Nei primi giorni di soggiorno di dieci anni fa, in questo rifugio nella campagna toscana, Dolores attuò subito la sua tecnica di sparizione proiettandosi nella conoscenza dell’ambiente e dei vicini, come una ragazza che scappa di casa dopo averne conquistata una, come se accoglienza e fuga facessero parte dello stesso sistema spazio-esistenziale.
D’altronde, Dolores era persino capace di scomparire a casa sua, nel giardino, nelle mura di casa di sua madre e, quando mi raggiungeva nel mio monolocale al quindicesimo piano, ripeteva il solito scherzo, dopo aver suonato il campanello: trovava reconditi ed inesistenti anfratti nel pianerottolo per sparire per qualche secondo. E poi, puff! Eccola riapparire, con il sorriso beffardo e infantilmente canagliesco che annunciava quei deliziosi pomeriggi o serate in cui facevamo l’amore, con il piacere nuovo e intatto come la prima volta.
La sua presenza era sempre annunciata da un’assenza, un folletto bizzarro che ti canticchia: con i tuoi occhi rossi rossi, che faresti se non ci fossi?
Dolores, come sempre, è stata l’avanguardia anche in questo luogo. Il giorno dopo sapeva tutto degli anziani vicini, di Franca, di suo marito Alberto e di Sandro, il loro amico di sempre.
Ma della vita di Sandro catturai io qualcosa di intimo e originale che obiettivamente sfuggiva agli orizzonti antropologici di Dolores.

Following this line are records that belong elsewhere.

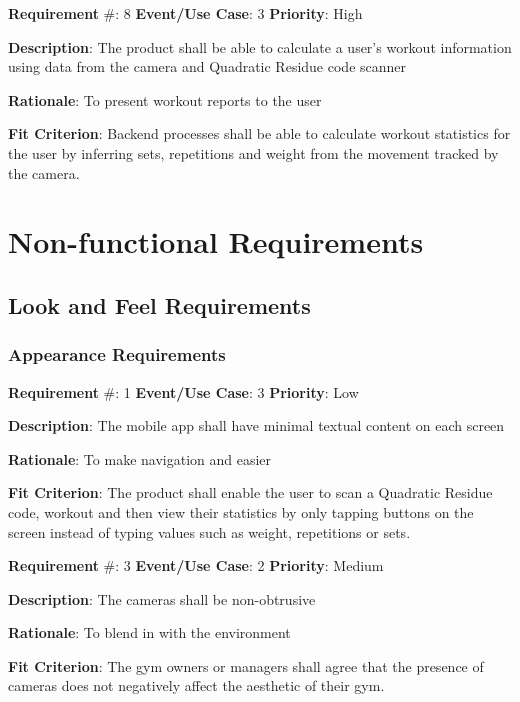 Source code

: \documentclass{article}
\newcommand\tab{\hspace*{2cm}}
\begin{document}
\medskip

\textbf{Requirement} \#: 8 \tab \textbf{Event/Use Case}: 3
\tab \textbf{Priority}: High

\textbf{Description}: The product shall be able to calculate a user’s workout information using data from the camera and Quadratic Residue code scanner

\textbf{Rationale}: To present workout reports to the user

\textbf{Fit Criterion}: Backend processes shall be able to calculate workout statistics for the user by inferring sets, repetitions and weight from the movement tracked by the camera.

\medskip

\newpage
\section{Non-functional Requirements}
\subsection{Look and Feel Requirements}

\subsubsection{Appearance Requirements}
\textbf{Requirement} \#: 1 \tab \textbf{Event/Use Case}: 3 \tab \textbf{Priority}: Low

\textbf{Description}: The mobile app shall have minimal textual content on each screen

\textbf{Rationale}: To make navigation and easier

\textbf{Fit Criterion}: The product shall enable the user to scan a Quadratic Residue code, workout and then view their statistics by only tapping buttons on the screen instead of typing values such as weight, repetitions or sets.

\medskip


\textbf{Requirement} \#: 3 \tab \textbf{Event/Use Case}: 2 \tab \textbf{Priority}: Medium

\textbf{Description}: The cameras shall be non-obtrusive

\textbf{Rationale}: To blend in with the environment

\textbf{Fit Criterion}: The gym owners or managers shall agree that the presence of cameras does not negatively affect the aesthetic of their gym.
\end{document}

La sua vecchia Renault 4. La mitica R4, famosa quanto la due cavalli ma con un pensiero in più; fu la mia auto di gioventù.

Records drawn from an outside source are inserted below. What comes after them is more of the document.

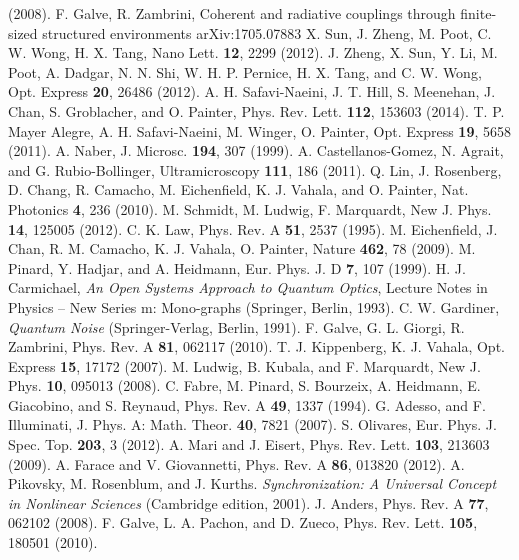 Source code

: \documentclass[a4paper]{jpconf}
\begin{document}
\begin{thebibliography}{99}
(2008).
 F. Galve, R. Zambrini, Coherent and radiative couplings through finite-sized structured environments
 arXiv:1705.07883
 X. Sun, J. Zheng, M. Poot, C. W. Wong, H. X. Tang, Nano Lett. 
\textbf{12}, 2299 (2012).
 J. Zheng, X. Sun, Y. Li, M. Poot, A. Dadgar, N. N. Shi, W. H. P. 
Pernice, H. X. Tang, and C. W. Wong, Opt. Express \textbf{20}, 26486 (2012).
 A. H. Safavi-Naeini, J. T. Hill, S. Meenehan, J. Chan, S. Groblacher, and O. Painter, Phys. Rev. Lett. \textbf{112}, 153603 (2014).
 T. P. Mayer Alegre, A. H. Safavi-Naeini, M. Winger, O. Painter, Opt. Express \textbf{19}, 5658 (2011).
 A. Naber, J. Microsc. \textbf{194}, 307 (1999).
 A. Castellanos-Gomez, N. Agrait, and G. Rubio-Bollinger, 
Ultramicroscopy \textbf{111}, 186 (2011).
 Q. Lin, J. Rosenberg, D. Chang, R. Camacho, M. Eichenfield, K. J. Vahala, and O. Painter, Nat. Photonics \textbf{4}, 236 (2010).
 M. Schmidt, M. Ludwig, F. Marquardt, New J. Phys. \textbf{14}, 125005 (2012).
 C. K. Law, Phys. Rev. A \textbf{51}, 2537 (1995).
 M. Eichenfield, J. Chan, R. M. Camacho, K. J. Vahala, O. Painter, 
Nature \textbf{462}, 78 (2009). 
 M. Pinard, Y. Hadjar, and A. Heidmann,  Eur. Phys. J. D 
\textbf{7}, 107 (1999).
 H. J. Carmichael, \textit{An Open Systems Approach to Quantum 
Optics}, Lecture Notes in Physics – New Series m: Mono-graphs (Springer, Berlin, 1993).
 C. W. Gardiner, \textit{Quantum Noise} (Springer-Verlag, Berlin, 1991).
 F. Galve, G. L. Giorgi, R. Zambrini, Phys. Rev. A \textbf{81}, 
062117 (2010).
 T. J. Kippenberg, K. J. Vahala, Opt. Express \textbf{15}, 17172 (2007).
 M. Ludwig, B. Kubala, and F. Marquardt, New J. Phys. \textbf{10}, 095013 (2008).
 C. Fabre, M. Pinard, S. Bourzeix, A. Heidmann, E. Giacobino, and S. Reynaud, Phys. Rev. A \textbf{49}, 1337 (1994).
 G. Adesso, and F. Illuminati, J. Phys. A: Math. Theor. \textbf{40}, 7821 (2007).
  S. Olivares, Eur. Phys. J. Spec. Top. \textbf{203}, 3 (2012).
 A. Mari and J. Eisert, Phys. Rev. Lett. {\bf 103}, 213603 (2009).
 A. Farace and V. Giovannetti, Phys. Rev. A {\bf 86}, 013820 (2012).
 A. Pikovsky, M. Rosenblum, and J. Kurths. \textit{Synchronization: 
A Universal Concept in Nonlinear Sciences} (Cambridge edition, 2001).
 J. Anders, Phys. Rev. A \textbf{77}, 062102 (2008).
 F. Galve, L. A. Pachon, and D. Zueco, Phys. Rev. Lett. \textbf{105}, 180501 (2010).

\end{thebibliography}
\end{document}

Quest’auto mi ha permesso di viaggiare e assaggiare l’Europa, mi ha fatto vivere, dormire, fare l’amore, esperire la solitudine notturna nel girare a vuoto nella depressiva città in cui sono nato, è stata casa nelle sue capacità di trasformarsi e svuotarsi così come è stata compagna di traslochi allargandosi all’occorrenza accogliendo libri e mobili.
Era la macchina-segno francese quando Roland Barthes ancora balbettava, era sospesa da terra più delle altre e poteva andare ovunque, era campagnola e montanara e, tirata a lucido, non ti faceva sfigurare quando la parcheggiavi davanti ad un dancing o ad una festa nelle ville adriatiche delle mie terre.
Era bianca o rossa, di un rosso tutto suo, appena opaco, un rosso patinato dal tempo già da nuova. La mia era bianca, quella di Sandro di un beige pallido, bello anch’esso.
I sedili erano in tubolare con similpelle tirata con molle metalliche. Anatomicamente sembravano improbabili eppure si arrivava tranquillamente a Istambul senza mal di schiena.
Il cambio marcia era divertente e muscolare, la postura nella guida era altera e sciolta a seconda dello stato d’animo. Alcune persone ti capivano, o ti catalogavano, da questa macchina.
Sandro aveva condiviso le mie considerazioni e si autoassolse ormai definitivamente da tutte le critiche saccenti e consumistiche intorno alla sua vecchia Renault che i suoi amici fiorentini non gli risparmiavano; lui la curava come una bambina.
Tutto questo suggellò il rispetto reciproco facendo di noi fratelli d’auto
Ma poi, dopo questo sprazzo di moderata esaltazione, pensai che da giovani si ha meno mal di schiena e che viaggiare in cinque in una macchina così, spinellandosi qualche volta, molto probabilmente, più che la benzina ad alimentarla erano l’utopia e l’avventura.
In effetti, oggi, allo stesso modo sembrano comportarsi questi cultori superstiti dei Miti (falsi) degli anni Sessanta che dimenticano l’enunciato principale che dovrebbe fare da anticamera ai loro ricordi: eravamo giovani!
Memoria e Storia, qualche volta, andrebbero separati.
Non potevano definirsi vecchi questi desueti “fricchettoni†non sincronici con il tempo.